**REQUIRED ACTION**
With the string "readonly" as the filter, copy each matching line from the records.

**SOURCE RECORDS**

▼

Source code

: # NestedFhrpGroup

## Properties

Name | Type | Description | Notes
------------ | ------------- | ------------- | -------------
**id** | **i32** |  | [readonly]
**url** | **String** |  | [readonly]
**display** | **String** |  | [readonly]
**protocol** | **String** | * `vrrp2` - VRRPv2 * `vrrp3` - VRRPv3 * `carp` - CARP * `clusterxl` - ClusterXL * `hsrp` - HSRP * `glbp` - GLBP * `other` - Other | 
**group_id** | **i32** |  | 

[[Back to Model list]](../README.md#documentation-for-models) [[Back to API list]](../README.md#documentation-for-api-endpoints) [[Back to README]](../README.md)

▲

**RESPONSE**
**id** | **i32** |  | [readonly]
**url** | **String** |  | [readonly]
**display** | **String** |  | [readonly]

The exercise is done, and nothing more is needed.